You rock. For real. It’s pretty rare that a person is their true self online. Its easier not to be. But you are a ballsy chick who just puts it all out there and basically says “Here I am, world. If you don’t like it, I don’t give a rip.”
I found you on your Hey Freddie page first. Wondered for two days why the heck your parents named you Freddie. Thought maybe it was short for Fredricka. But you cleared that up and I eventually found your personal page on FB and discovered your real name is Jesse. I might actually like Freddie better. 😉
I immediately like any person who can dish out sarcasm and snarkiness. You were already awesome as it was.
Then one day I read a blog you wrote about your journey and your daughter and what love meant to you and it moved me. Really moved me. I read it twice and cried both times. It stuck in my heart since then. It made me see a different side of you and you earned bucket fulls of respect from me that day.
I just was saying to my boyfriend yesterday that I wished I lived closer to you because I could totally see me hanging out with you and us being real life friends. You’re true, real, honest, sincere and funny as hell. I love all of those things. I love you. xo
I am pretty fairly convinced that my mother is a liar. That the story she has told me of my conception and birth is a façade to cover up for the fact you and I are actually long lost twin sisters. I call you my soul sister. How strange to feel such a familiar kinship to a person I have never actually met in real life. But there it is anyway. That connection that we share. In some ways we are so alike its as if we are one soul separated to fill two separate “meat suits” .(as you call them) And in other ways we are so vastly different and those differences simply make you fascinating to me.

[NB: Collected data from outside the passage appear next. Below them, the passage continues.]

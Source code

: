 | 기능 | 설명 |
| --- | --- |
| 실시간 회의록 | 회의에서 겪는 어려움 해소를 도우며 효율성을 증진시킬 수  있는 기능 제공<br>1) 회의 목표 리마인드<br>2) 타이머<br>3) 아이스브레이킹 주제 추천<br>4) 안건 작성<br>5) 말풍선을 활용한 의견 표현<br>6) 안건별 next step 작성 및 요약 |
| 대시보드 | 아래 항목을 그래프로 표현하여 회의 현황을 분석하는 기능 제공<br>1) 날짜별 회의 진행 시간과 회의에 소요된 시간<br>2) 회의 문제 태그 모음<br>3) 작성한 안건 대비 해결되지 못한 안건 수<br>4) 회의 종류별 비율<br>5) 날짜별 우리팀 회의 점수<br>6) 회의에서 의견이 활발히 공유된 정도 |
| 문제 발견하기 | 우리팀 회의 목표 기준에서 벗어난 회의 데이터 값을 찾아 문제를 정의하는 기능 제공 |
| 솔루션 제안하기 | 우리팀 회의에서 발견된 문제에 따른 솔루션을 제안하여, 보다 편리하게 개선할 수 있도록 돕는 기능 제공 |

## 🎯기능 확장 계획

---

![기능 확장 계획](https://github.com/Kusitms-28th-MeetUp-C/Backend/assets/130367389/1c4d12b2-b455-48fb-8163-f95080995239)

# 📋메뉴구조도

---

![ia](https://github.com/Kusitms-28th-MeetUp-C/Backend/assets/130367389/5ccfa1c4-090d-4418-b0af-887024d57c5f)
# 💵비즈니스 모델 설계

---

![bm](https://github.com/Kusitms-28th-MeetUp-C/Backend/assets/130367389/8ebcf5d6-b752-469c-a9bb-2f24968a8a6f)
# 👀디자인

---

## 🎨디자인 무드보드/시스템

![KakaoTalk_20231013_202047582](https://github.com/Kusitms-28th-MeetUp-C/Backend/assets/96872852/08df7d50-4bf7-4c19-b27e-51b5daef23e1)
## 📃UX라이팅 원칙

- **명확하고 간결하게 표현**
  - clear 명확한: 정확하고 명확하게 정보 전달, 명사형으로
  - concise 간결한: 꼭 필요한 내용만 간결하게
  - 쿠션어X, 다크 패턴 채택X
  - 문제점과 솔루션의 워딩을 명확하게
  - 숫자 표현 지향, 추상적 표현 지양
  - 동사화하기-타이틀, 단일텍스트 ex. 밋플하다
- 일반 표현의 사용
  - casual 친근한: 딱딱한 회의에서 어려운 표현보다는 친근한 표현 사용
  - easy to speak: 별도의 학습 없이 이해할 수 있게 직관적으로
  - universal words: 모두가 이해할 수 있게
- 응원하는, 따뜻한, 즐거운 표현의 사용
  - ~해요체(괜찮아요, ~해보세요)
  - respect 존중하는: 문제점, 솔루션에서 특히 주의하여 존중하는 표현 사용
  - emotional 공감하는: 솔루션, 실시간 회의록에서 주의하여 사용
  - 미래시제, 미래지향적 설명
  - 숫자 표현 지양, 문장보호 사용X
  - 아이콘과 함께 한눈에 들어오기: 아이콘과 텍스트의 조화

You have been a support to me in so many ways. When I had a million questions about children on the autism spectrum. When I was going through my last pregnancy alone. Through my struggles on this journey. Your posts to my wall to inspire me or make me laugh. The chats in my inbox. I appreciate you so much. I am grateful for you.
And your own journey…..I hope I have been able to shine some light along your pathway as well. I cried when you miscarried. I knew how desperately you wanted to have another child. I read over every detail of all of those adoption websites you sent me, studied each of those childrens profile information as if it were my own life being impacted by uch a heavy choice. It moved my soul to see the huge amount of love you had for those children. And when you ended up getting pregnant and this one stuck…..man was I so happy I danced in my chair. I worried and prayed over you through the first trimester just as much as I worried and prayed through my own, knowing how it feels to carry a baby after losing one or two or more…..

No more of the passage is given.